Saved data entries
· · · ·

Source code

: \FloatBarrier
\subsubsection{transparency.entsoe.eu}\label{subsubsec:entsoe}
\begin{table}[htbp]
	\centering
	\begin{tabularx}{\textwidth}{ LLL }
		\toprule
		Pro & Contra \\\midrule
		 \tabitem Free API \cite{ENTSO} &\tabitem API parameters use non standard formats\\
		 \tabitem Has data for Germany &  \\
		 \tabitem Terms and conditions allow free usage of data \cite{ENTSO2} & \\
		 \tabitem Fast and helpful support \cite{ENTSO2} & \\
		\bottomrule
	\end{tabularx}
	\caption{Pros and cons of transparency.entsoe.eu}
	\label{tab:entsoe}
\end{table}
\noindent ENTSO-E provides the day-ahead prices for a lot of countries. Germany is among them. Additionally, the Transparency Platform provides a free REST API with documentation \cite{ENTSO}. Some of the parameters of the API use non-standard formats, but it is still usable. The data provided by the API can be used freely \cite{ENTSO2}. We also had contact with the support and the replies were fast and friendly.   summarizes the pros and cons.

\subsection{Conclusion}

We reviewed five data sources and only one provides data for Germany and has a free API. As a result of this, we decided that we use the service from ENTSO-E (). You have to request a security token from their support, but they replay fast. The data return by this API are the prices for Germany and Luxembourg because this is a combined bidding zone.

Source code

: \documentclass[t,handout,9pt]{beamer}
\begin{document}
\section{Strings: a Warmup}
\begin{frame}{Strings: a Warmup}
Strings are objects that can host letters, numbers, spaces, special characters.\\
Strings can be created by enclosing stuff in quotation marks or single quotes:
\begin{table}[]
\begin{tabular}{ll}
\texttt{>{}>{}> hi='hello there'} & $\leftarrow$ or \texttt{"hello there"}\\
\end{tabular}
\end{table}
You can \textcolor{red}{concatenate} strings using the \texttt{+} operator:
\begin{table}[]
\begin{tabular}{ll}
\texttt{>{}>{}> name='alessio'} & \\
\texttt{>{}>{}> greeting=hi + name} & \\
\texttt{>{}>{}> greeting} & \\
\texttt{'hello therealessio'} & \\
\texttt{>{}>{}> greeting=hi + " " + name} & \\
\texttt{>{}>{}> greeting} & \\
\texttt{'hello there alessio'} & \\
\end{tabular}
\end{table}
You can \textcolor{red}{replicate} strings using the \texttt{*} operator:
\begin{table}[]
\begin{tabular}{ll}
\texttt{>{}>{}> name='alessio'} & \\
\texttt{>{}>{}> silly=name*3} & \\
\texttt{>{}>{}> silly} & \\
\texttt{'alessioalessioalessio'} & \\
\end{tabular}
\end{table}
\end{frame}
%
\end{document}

· · · ·

ACTIVITY: Exact copies of all the lines above are required.

WRITTEN SOLUTION:
Source code

: \FloatBarrier
\subsubsection{transparency.entsoe.eu}\label{subsubsec:entsoe}
\begin{table}[htbp]
	\centering
	\begin{tabularx}{\textwidth}{ LLL }
		\toprule
		Pro & Contra \\\midrule
		 \tabitem Free API \cite{ENTSO} &\tabitem API parameters use non standard formats\\
		 \tabitem Has data for Germany &  \\
		 \tabitem Terms and conditions allow free usage of data \cite{ENTSO2} & \\
		 \tabitem Fast and helpful support \cite{ENTSO2} & \\
		\bottomrule
	\end{tabularx}
	\caption{Pros and cons of transparency.entsoe.eu}
	\label{tab:entsoe}
\end{table}
\noindent ENTSO-E provides the day-ahead prices for a lot of countries. Germany is among them. Additionally, the Transparency Platform provides a free REST API with documentation \cite{ENTSO}. Some of the parameters of the API use non-standard formats, but it is still usable. The data provided by the API can be used freely \cite{ENTSO2}. We also had contact with the support and the replies were fast and friendly.   summarizes the pros and cons.

\subsection{Conclusion}

We reviewed five data sources and only one provides data for Germany and has a free API. As a result of this, we decided that we use the service from ENTSO-E (). You have to request a security token from their support, but they replay fast. The data return by this API are the prices for Germany and Luxembourg because this is a combined bidding zone.

Source code

: \documentclass[t,handout,9pt]{beamer}
\begin{document}
\section{Strings: a Warmup}
\begin{frame}{Strings: a Warmup}
Strings are objects that can host letters, numbers, spaces, special characters.\\
Strings can be created by enclosing stuff in quotation marks or single quotes:
\begin{table}[]
\begin{tabular}{ll}
\texttt{>{}>{}> hi='hello there'} & $\leftarrow$ or \texttt{"hello there"}\\
\end{tabular}
\end{table}
You can \textcolor{red}{concatenate} strings using the \texttt{+} operator:
\begin{table}[]
\begin{tabular}{ll}
\texttt{>{}>{}> name='alessio'} & \\
\texttt{>{}>{}> greeting=hi + name} & \\
\texttt{>{}>{}> greeting} & \\
\texttt{'hello therealessio'} & \\
\texttt{>{}>{}> greeting=hi + " " + name} & \\
\texttt{>{}>{}> greeting} & \\
\texttt{'hello there alessio'} & \\
\end{tabular}
\end{table}
You can \textcolor{red}{replicate} strings using the \texttt{*} operator:
\begin{table}[]
\begin{tabular}{ll}
\texttt{>{}>{}> name='alessio'} & \\
\texttt{>{}>{}> silly=name*3} & \\
\texttt{>{}>{}> silly} & \\
\texttt{'alessioalessioalessio'} & \\
\end{tabular}
\end{table}
\end{frame}
%
\end{document}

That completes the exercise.